The aquatic research community is rapidly equipping ecological sites with a broad range of sensors and instruments. However, the development of aquatic sensing networks is significantly lagging terrestrial counterparts. It is widely recognized that an aquatic counterpart to low cost, low power, wireless radios is needed to advance the state-of-the-art in underwater sensor networks. Unfortunately, there are few open-architecture, low power and low cost underwater acoustic modems. This project looks at an alternative hardware platform for wireless underwater communication. Reconfigurable devices will be used to create a software defined acoustic modem (SDAM) ? the underwater counterpart to software defined radios being proposed for future generations of terrestrial communications.

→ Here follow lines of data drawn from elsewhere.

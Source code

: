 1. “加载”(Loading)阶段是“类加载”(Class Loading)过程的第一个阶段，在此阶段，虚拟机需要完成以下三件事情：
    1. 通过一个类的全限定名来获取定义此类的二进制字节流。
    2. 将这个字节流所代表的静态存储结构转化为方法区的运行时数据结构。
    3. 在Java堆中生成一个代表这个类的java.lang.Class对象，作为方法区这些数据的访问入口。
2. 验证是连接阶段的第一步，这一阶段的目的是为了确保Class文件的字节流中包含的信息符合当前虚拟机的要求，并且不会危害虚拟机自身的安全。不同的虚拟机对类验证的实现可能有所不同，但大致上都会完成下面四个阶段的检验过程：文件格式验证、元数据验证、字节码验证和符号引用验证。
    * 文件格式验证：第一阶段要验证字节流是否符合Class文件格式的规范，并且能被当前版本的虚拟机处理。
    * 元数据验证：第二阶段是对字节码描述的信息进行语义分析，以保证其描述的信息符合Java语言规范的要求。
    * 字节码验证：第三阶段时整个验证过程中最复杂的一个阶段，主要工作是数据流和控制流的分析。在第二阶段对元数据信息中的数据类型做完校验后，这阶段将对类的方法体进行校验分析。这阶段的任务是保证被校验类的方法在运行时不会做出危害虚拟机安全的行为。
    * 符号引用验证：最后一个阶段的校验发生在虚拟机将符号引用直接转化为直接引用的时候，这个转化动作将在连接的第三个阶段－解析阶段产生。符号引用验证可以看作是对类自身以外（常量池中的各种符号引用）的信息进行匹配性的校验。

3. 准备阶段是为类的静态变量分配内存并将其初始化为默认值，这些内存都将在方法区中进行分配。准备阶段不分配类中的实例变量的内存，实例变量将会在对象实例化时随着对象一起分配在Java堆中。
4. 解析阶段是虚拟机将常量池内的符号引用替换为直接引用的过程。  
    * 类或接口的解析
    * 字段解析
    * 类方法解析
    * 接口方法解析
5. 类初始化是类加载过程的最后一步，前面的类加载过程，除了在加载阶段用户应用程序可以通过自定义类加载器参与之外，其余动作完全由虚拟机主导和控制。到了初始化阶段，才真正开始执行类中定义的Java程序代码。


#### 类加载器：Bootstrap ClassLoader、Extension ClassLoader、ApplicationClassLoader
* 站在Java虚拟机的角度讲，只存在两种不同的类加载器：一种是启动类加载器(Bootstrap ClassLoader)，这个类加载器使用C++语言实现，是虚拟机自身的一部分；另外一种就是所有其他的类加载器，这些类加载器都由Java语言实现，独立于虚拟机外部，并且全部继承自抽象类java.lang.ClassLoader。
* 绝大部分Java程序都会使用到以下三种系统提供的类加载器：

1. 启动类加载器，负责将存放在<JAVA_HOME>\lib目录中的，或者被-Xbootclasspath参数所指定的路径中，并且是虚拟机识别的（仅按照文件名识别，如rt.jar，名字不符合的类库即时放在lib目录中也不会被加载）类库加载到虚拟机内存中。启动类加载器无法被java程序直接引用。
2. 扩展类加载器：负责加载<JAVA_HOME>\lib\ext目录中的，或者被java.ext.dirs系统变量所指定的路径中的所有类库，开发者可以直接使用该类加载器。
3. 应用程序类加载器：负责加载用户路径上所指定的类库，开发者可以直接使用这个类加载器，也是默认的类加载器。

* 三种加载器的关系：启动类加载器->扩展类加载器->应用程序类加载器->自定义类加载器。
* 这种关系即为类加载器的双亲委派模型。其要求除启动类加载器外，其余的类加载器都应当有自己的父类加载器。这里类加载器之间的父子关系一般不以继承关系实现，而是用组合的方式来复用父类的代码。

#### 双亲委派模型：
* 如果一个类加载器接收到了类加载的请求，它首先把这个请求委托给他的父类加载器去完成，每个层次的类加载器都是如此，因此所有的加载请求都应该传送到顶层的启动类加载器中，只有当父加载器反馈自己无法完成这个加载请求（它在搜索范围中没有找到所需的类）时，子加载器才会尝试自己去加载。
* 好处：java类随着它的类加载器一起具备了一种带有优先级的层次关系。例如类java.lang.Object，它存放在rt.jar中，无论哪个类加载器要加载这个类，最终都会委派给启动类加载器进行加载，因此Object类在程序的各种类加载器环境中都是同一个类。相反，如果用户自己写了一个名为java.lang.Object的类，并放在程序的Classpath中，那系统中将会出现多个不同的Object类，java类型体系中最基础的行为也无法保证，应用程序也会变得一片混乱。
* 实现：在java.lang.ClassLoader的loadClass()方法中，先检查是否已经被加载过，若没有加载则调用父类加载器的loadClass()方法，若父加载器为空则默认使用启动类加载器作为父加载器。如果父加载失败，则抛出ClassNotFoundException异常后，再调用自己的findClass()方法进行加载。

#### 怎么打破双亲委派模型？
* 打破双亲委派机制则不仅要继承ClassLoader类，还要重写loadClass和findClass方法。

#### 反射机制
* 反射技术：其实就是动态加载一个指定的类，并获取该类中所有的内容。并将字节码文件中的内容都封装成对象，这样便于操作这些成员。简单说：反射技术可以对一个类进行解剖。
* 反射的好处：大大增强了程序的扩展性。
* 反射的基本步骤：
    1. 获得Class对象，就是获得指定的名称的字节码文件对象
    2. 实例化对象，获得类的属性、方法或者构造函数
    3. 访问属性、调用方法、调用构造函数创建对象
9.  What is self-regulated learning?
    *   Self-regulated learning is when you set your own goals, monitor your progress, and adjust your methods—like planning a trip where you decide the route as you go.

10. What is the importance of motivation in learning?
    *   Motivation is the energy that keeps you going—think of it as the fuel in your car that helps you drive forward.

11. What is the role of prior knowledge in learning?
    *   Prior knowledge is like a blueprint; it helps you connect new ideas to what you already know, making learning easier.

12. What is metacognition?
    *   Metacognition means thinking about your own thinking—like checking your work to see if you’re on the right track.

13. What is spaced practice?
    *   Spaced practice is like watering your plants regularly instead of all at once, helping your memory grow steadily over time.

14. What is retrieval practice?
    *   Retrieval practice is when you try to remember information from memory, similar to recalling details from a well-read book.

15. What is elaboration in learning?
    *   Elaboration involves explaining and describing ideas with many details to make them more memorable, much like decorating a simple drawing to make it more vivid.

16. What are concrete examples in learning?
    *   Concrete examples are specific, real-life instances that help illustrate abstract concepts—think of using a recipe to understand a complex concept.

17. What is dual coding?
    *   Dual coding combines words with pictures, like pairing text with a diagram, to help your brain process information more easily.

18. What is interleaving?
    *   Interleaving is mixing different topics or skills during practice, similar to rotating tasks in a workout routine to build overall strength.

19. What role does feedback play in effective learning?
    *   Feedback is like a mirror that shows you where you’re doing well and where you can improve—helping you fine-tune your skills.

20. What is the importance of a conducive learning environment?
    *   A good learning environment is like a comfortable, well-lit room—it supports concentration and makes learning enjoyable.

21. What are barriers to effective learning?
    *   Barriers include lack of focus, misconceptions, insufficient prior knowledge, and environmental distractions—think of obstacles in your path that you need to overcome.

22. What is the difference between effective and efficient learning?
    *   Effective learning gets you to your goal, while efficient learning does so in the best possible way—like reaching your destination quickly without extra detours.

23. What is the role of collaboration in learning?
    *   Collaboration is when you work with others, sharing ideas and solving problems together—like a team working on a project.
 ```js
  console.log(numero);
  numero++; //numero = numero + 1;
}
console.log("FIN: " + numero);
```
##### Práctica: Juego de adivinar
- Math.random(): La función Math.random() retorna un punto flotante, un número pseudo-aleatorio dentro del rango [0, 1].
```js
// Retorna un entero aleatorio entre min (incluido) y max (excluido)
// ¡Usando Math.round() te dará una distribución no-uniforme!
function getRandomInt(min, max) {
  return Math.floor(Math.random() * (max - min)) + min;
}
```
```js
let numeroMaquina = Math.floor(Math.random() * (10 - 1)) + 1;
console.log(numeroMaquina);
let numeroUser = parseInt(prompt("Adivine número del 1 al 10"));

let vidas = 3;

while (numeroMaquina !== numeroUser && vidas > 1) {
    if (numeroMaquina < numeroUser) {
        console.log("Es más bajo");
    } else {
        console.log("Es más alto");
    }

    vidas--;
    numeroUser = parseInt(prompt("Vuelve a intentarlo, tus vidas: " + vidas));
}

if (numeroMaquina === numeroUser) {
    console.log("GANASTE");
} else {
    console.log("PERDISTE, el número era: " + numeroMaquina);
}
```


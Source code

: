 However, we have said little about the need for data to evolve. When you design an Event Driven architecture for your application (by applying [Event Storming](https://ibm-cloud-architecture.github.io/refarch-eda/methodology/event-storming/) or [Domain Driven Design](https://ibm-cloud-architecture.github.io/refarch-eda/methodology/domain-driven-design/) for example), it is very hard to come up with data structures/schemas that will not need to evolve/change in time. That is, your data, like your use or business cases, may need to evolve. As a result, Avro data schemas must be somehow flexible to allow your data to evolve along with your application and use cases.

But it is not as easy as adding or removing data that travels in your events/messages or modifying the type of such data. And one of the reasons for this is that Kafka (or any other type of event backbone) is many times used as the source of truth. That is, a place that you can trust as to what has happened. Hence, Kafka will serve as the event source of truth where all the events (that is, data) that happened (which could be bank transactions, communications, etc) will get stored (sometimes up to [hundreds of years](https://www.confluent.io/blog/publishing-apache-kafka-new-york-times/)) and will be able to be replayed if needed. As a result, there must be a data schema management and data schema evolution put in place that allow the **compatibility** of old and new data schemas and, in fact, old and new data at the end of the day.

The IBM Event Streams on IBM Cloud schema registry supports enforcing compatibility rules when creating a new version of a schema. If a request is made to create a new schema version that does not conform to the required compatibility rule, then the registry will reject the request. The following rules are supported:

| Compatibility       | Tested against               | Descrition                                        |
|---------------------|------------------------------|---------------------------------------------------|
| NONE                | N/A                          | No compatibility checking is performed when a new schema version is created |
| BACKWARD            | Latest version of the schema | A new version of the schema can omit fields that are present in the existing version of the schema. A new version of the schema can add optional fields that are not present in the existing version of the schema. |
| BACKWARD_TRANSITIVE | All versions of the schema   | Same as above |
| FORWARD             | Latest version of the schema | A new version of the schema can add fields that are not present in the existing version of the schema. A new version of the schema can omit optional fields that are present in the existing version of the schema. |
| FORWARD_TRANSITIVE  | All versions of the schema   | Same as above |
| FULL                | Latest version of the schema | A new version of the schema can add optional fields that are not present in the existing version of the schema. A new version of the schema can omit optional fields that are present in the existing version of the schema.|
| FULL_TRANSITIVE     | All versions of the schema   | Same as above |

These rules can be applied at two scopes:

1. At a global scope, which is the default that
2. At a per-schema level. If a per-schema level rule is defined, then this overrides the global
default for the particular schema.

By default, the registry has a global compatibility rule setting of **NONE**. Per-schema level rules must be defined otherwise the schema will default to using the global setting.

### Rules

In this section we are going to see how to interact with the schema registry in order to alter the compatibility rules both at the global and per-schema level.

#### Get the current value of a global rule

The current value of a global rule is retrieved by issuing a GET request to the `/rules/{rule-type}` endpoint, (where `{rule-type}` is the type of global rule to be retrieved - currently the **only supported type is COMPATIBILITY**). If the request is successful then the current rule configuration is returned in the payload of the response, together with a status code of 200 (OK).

The SDAM can be remotely programmed, which enables adaptive sensing capabilities and changes to the network without physically retrieving the device. Since the communication protocol is programmed into the modem, the same SDAM board can be used for a variety of different underwater environments. The ultimate goal is to develop a prototype SDAM that uses a reconfigurable device for physical layer processing. This requires careful design of a system architecture that can communicate with the sensors, interface with acoustic transducer(s), efficiently compute physical layer algorithms, and provide services to the rest of the network stack. The broader impacts of this project center around the incorporation of embedded and reconfigurable computing systems into course material, and the use of the SDAM for ecological research, which enables long-term understanding of many ecological processes, including the effects of environmental degradation and climate change on coastal and lake ecosystems.